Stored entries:
BEGIN

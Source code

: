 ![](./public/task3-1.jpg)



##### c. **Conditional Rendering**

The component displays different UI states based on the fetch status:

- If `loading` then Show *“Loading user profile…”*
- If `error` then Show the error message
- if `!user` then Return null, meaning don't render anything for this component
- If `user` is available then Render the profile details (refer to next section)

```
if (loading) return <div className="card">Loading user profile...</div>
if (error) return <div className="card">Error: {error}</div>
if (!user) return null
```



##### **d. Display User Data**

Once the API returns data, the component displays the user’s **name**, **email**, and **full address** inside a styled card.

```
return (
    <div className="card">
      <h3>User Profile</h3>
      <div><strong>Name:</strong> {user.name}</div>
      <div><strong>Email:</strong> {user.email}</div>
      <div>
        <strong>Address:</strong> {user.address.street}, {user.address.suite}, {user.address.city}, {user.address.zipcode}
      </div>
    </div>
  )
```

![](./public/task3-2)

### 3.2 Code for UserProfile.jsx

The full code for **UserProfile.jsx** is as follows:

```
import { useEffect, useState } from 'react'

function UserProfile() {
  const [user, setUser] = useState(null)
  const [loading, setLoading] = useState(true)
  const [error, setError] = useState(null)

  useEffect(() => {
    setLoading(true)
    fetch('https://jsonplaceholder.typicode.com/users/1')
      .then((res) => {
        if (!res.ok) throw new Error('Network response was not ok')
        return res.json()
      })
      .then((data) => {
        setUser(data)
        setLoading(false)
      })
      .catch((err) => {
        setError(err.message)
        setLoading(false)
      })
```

END

What is required: Across the data, find each line that has "const" in it and copy that line.

Your response:
  const [user, setUser] = useState(null)
  const [loading, setLoading] = useState(true)
  const [error, setError] = useState(null)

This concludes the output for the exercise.